The back-to-back incidents add to a growing pattern of hackers attacking abandoned smart contracts that hold user funds but have no team capable of patching them.

Security researcher Cos flagged three suspicious transactions from Aztec’s private rollup bridge contract on June 18. These transactions were 1,158 ETH, 150,000 DAI, and 0.47 renBTC, which summed up to approximately $2.15 million according to Cos’s post on X.
The targeted contract that Cos highlighted is not the same one that was breached on June 14.
Security researcher, thisvishalsingh, confirmed on X that the Private Rollup Bridge drain “is a separate incident from the $2.1M drain on the deprecated Aztec Connect contract a few days ago.”
Aztec Labs said on X it was “investigating a potential exploit affecting a deprecated Aztec payments product from 2021,” describing the contract as “an immutable stage 2 rollup that was sunset in 2022.”
The Aztec Foundation stated that “the product was deprecated 4 years ago and Aztec Labs retains no controls over the system.”
The June 14 attack, which Aztec Labs documented in a post-mortem, exploited a flaw in how Aztec Connect’s proof verification system and its on-chain settlement code read the same batch of transactions. The proof system checked rows in groups of 32, while the settlement code only processed however many the batch declared as “real.”

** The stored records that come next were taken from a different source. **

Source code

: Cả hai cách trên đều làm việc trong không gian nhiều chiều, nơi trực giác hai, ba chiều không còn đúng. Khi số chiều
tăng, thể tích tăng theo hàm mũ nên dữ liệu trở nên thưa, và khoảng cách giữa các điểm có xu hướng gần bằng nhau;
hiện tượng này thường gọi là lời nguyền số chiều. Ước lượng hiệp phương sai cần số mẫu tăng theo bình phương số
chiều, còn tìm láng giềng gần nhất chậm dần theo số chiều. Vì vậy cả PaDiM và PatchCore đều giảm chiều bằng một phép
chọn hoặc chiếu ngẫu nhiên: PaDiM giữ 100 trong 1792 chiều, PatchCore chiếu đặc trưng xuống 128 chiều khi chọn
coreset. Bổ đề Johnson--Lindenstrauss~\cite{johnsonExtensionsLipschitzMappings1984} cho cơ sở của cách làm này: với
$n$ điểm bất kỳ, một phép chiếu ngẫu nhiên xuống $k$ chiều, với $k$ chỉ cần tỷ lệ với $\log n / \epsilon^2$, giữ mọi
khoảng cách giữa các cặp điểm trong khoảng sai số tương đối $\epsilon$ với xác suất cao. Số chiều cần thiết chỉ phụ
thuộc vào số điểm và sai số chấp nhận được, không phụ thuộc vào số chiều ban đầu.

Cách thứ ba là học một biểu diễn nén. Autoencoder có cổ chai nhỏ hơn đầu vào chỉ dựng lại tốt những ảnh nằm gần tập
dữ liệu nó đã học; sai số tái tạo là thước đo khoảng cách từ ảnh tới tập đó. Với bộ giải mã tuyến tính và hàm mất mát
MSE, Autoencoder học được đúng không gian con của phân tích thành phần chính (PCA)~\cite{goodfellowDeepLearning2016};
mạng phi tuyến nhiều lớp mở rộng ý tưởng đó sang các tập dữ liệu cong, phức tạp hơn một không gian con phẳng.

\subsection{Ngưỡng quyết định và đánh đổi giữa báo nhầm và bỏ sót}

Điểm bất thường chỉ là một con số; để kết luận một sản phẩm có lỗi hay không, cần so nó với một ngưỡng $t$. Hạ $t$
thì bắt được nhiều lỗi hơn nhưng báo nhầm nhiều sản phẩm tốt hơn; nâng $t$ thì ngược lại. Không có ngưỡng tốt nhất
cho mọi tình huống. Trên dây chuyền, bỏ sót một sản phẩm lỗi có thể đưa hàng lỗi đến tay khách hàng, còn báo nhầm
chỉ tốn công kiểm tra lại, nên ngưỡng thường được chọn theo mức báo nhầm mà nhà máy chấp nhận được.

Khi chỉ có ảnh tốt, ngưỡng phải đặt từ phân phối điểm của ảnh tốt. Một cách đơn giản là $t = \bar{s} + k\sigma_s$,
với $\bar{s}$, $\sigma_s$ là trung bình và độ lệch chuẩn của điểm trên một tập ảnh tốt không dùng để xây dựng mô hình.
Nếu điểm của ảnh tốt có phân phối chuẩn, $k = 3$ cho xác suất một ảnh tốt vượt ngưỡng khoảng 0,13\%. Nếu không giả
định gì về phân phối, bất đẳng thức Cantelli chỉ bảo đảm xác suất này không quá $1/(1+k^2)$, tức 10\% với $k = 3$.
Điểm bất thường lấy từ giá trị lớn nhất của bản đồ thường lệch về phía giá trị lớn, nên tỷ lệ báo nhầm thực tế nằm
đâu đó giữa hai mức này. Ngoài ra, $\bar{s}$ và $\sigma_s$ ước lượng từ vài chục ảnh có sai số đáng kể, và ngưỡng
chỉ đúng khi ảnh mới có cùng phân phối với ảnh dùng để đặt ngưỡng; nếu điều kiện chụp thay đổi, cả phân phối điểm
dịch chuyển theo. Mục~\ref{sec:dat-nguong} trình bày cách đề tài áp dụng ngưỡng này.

Through 14 crafted rollup submissions packed into a single transaction, the attacker removed approximately 909 ETH, 270,513 DAI, 168 wstETH, and several Yearn vault tokens, totaling around $2.19 million, according to Aztec Labs.

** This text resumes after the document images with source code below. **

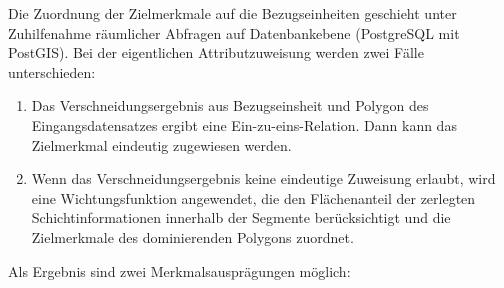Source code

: Die Zuordnung der Zielmerkmale auf die Bezugseinheiten geschieht unter Zuhilfenahme räumlicher Abfragen auf Datenbankebene (PostgreSQL mit PostGIS). Bei der eigentlichen Attributzuweisung werden zwei Fälle unterschieden: 


\begin{enumerate}
\item Das Verschneidungsergebnis aus Bezugseinsheit und Polygon des Eingangsdatensatzes ergibt eine Ein-zu-eins-Relation. Dann kann das Zielmerkmal eindeutig zugewiesen werden.
\item Wenn das Verschneidungsergebnis keine eindeutige Zuweisung erlaubt, wird eine Wichtungsfunktion angewendet, die den Flächenanteil der zerlegten Schichtinformationen innerhalb der Segmente berücksichtigt und die Zielmerkmale des dominierenden Polygons zuordnet.
\end{enumerate}
%
Als Ergebnis sind zwei Merkmalsausprägungen möglich:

A follow-up attack on June 15 used the same technique on leftover DeFi bridge positions and carted away $88,000.
Aztec Connect was a privacy-preserving zk-rollup that was launched in 2022 and deprecated in 2023.
In April 2024, Aztec Labs renounced all administrative roles and upgrade authority on-chain after a year of urging users to withdraw. It did this to allow the other users who still had funds there to exit without the team getting involved.
However, it also meant that the Aztec team had no access to deploy any fix should any vulnerability get detected.
Blockchain security firm Blockaid reported that its monitoring platform detected the attacker’s preparation activity about six minutes before the draining transaction executed on June 14.
The Aztec incidents are not isolated. On June 15, DeFi options protocol Thetanuts Finance confirmed a $2.1 million exploit targeting a legacy vault it had migrated away from years earlier. That attack exploited a flaw in the vault’s redemption logic, according to security researcher ExVul.
Blockful.eth highlighted the trend on X, writing, “In the last days, we had 2 exploits exposing a risk that few remember exists in DeFi: old contracts with millions of dollars sitting idle.”
For protocols that renounce admin keys in the name of decentralization, the tradeoff may be looking bad in retrospect now, as it seems attackers have set their sights on them.
June exploit losses across DeFi have already crossed $43 million at the month’s midpoint, per DefiLlama, and deprecated contracts appear to be a growing share of the target surface.